Karnataka police arrested the state convener of VHP youth wing Bajrang Dal, Mahendra Kumar, on Friday night (Sept. 19) in connection with the spate of attacks on churches and prayer halls in several parts of the state. Bajrang Dal extremists vandalized numerous churches and Christian institutions in various parts of Karnataka earlier this month.

On Monday (Sept. 22), anguished Catholic Archbishop of Bangalore the Rev. Dr. Bernard Moras told Karnataka Chief Minister B.S. Yeddyurappa that he was ready to “shed blood and give his life for Christ,” reported the Economic Times.

Yeddyurappa had called on the archbishop and senior state officials after an emergency cabinet meeting. Archbishop Moras “greeted the visitors with a grim face without the customary geniality,” the daily reported, “and blurted out his anguish: ‘I am deeply hurt and saddened. This is not a happy occasion to meet the head of the state.’”

The Karnataka chief minister assured the Christian minority community that security at churches and Christian institutions had been increased. He also claimed that the attacks on churches were part of a conspiracy to malign the BJP in Karnataka.

Yeddyurappa said police had arrested three persons including the son of a local Congress Party leader in connection with a violent incident in the Sagar area of Shimoga district, reported the Rediff News on Monday (Sept. 22). “Ravi, another person arrested in connection with the attack, is said to have instigated these youth to desecrate churches by promising to pay 1.5 million Indian rupees [US$32,800],” it reported.

Yeddyurappa had earlier blamed the anti-Christian violence in parts of the state on a booklet reportedly circulated by a Christian organization that allegedly hurt Hindu sentiments.

But a fact-finding team of the National Commission for Minorities (NCM), which visited the violence-hit areas of Udupi, Mangalore and Bangalore in Karnataka last week, has indicted the BJP government for “being in league with the Hindu extremist groups. It has failed to check attacks on Christians and churches,” reported the Hindustan Times.

The NCM will submit the report to Prime Minister Manmohan Singh.

According to The Times of India, two churches were attacked in neighboring Kerala state on Sunday (Sept. 21) near the international airport in Nedumbassery, close to Kochi city.

Some churches were attacked in Kerala last week also.

 

Ban on Extremism – or on Conversion

In the wake of the ongoing wave of anti-Christian attacks in various parts of India, the NCM is mulling recommending a ban on the Bajrang Dal.

The Hindustan Times said the NCM was working towards a unanimous decision seeking tough measures against the Bajrang Dal, as its involvement in “frequent attacks on the minorities and their places of worship across the country has been established beyond doubt.”

The former prime minister of India and chief of the Karnataka-based Janata Dal (Secular) party, H.D. Deve Gowda, also demanded a ban on the Bajrang Dal during a sit-in protest in Delhi yesterday.
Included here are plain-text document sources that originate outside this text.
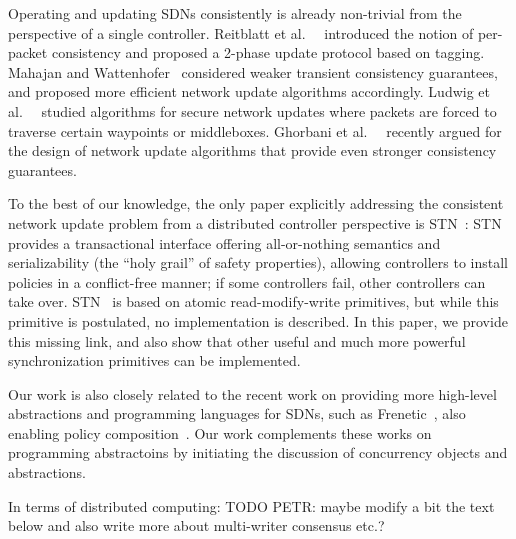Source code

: \documentclass[conference]{sigcomm-alternate}
\begin{document}
Operating and updating SDNs consistently is already non-trivial
from the perspective of a single controller. Reitblatt et al.~~\cite{network-update}
introduced the notion of
per-packet consistency and proposed a 2-phase update protocol based on tagging.
Mahajan and Wattenhofer~\cite{roger-hotnets} considered weaker transient
consistency guarantees, and proposed more efficient network update algorithms
accordingly. Ludwig et al.~~\cite{hotnets14update} studied algorithms for secure
network updates where packets are forced to traverse certain waypoints or
middleboxes. Ghorbani et al.~~\cite{correct-virt} recently argued for the design
of network update algorithms that provide even stronger consistency guarantees.

To the best of our knowledge, the only paper explicitly addressing the consistent
network update problem from a distributed controller perspective is STN~\cite{stn}:
STN provides a transactional interface offering all-or-nothing semantics and serializability
(the ``holy grail'' of safety properties),
allowing
controllers to install policies in a conflict-free manner; if some controllers fail,
other controllers can take over. STN~\cite{stn} is based on
atomic
read-modify-write primitives, but while this primitive is postulated, no implementation is
described. In this paper, we provide this missing link, and also show that other useful and
much more powerful synchronization primitives can be implemented.

Our work is also closely related to the recent work on providing more high-level
abstractions and programming languages for SDNs, such as Frenetic~\cite{frenetic},
also enabling policy composition~\cite{pyretic}. Our work complements these works
on programming abstractoins
by initiating the discussion of concurrency objects and abstractions.

In terms of distributed computing: TODO PETR: maybe modify a bit the text below
and also write more about multi-writer consensus etc.?
\end{document}
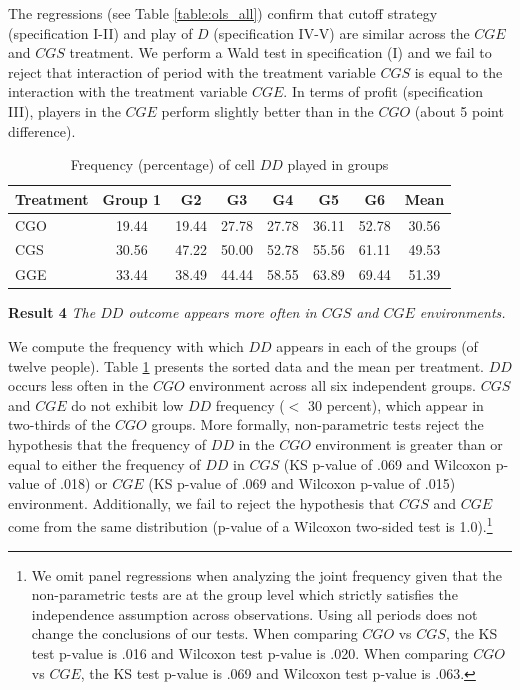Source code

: \documentclass[11pt, letterpaper]{article}
\theoremstyle{plain}
\begin{document}
The regressions (see Table \ref{table:ols_all}) confirm that cutoff strategy (specification I-II) and play of $D$ (specification IV-V) are similar across the $CGE$ and $CGS$ treatment. We perform a Wald test in specification (I) and we fail to reject that interaction of period with the treatment variable $CGS$ is equal to the interaction with  the treatment variable $CGE$. In terms of profit (specification III), players in the $CGE$ perform slightly better than in the $CGO$ (about 5 point difference).\\

\begin{table}[!t]
\centering
\caption{Frequency (percentage) of cell $DD$ played in groups }
\begin{tabular}{lccccccc}
\hline
Treatment & Group 1 & G2  & G3 & G4 & G5 & G6 & Mean\\
  \hline
  CGO &  19.44 & 19.44&  27.78 & 27.78 & 36.11 & 52.78 & 30.56 \\
  CGS & 30.56 & 47.22&  50.00 & 52.78 & 55.56 & 61.11 & 49.53\\
  GGE & 33.44 & 38.49 & 44.44 & 58.55 & 63.89 & 69.44 & 51.39 \\
  \hline

\end{tabular}

\label{table:dd}
\end{table}

\noindent \textbf{Result 4}
\textit{The $DD$ outcome appears more often in $CGS$ and $CGE$ environments.}

We compute the frequency with which $DD$ appears in each of the groups (of twelve people). Table \ref{table:dd} presents the sorted data and the mean per treatment. $DD$ occurs less often in the $CGO$ environment across all six independent groups. $CGS$ and $CGE$ do not exhibit low $DD$ frequency ($<$ 30 percent), which appear in two-thirds of the $CGO$ groups. More formally, non-parametric tests reject the hypothesis that the frequency of $DD$ in the $CGO$ environment is greater than or equal to either the frequency of $DD$ in $CGS$ (KS p-value of .069 and Wilcoxon p-value of .018) or $CGE$ (KS p-value of .069 and Wilcoxon p-value of .015) environment. Additionally, we fail to reject the hypothesis that $CGS$ and $CGE$ come from the same distribution (p-value of a Wilcoxon two-sided test is 1.0).\footnote{We omit panel regressions when analyzing the joint frequency given that the non-parametric tests are at the group level which strictly satisfies the independence assumption across observations. Using all periods does not change the conclusions of our tests. When comparing $CGO$ vs $CGS$, the KS test p-value is .016 and Wilcoxon test p-value is .020. When comparing $CGO$ vs $CGE$, the KS test p-value is .069 and Wilcoxon test p-value is .063. }\\
\end{document}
Several other political parties have also urged the federal government to ban the Bajrang Dal.

But a senior BJP leader, Venkaiah Naidu, termed conversion as the root cause of violence and social disturbances, saying a strong federal law to prevent religious conversion across the country would be brought if BJP regained power in the general elections expected to be held early next year, reported PTI on Sunday (Sept. 21).

The BJP leader also asked the Orissa state government to strictly implement the existing anti-conversion law in the state.

The VHP’s central governing body is likely to deliberate on ways to further intensify its campaign against religious conversions in Orissa’s Kandhamal district at its two-day “brain- storming session” in Delhi beginning tomorrow, The Statesman daily reported.

The Federation of Indian American Christian Organizations of North America (FIACONA) will hold a rally tomorrow at Lafayette Square in front of the White House in Washington, D.C. – the day Prime Minister Singh will meet with U.S. President George W. Bush – demanding an end to violence against Christians in India.

The U.S. Commission on International Religious Freedom has sent a letter to President Bush urging him to raise pressing concerns about religious freedom in India during his meeting with Prime Minister Singh.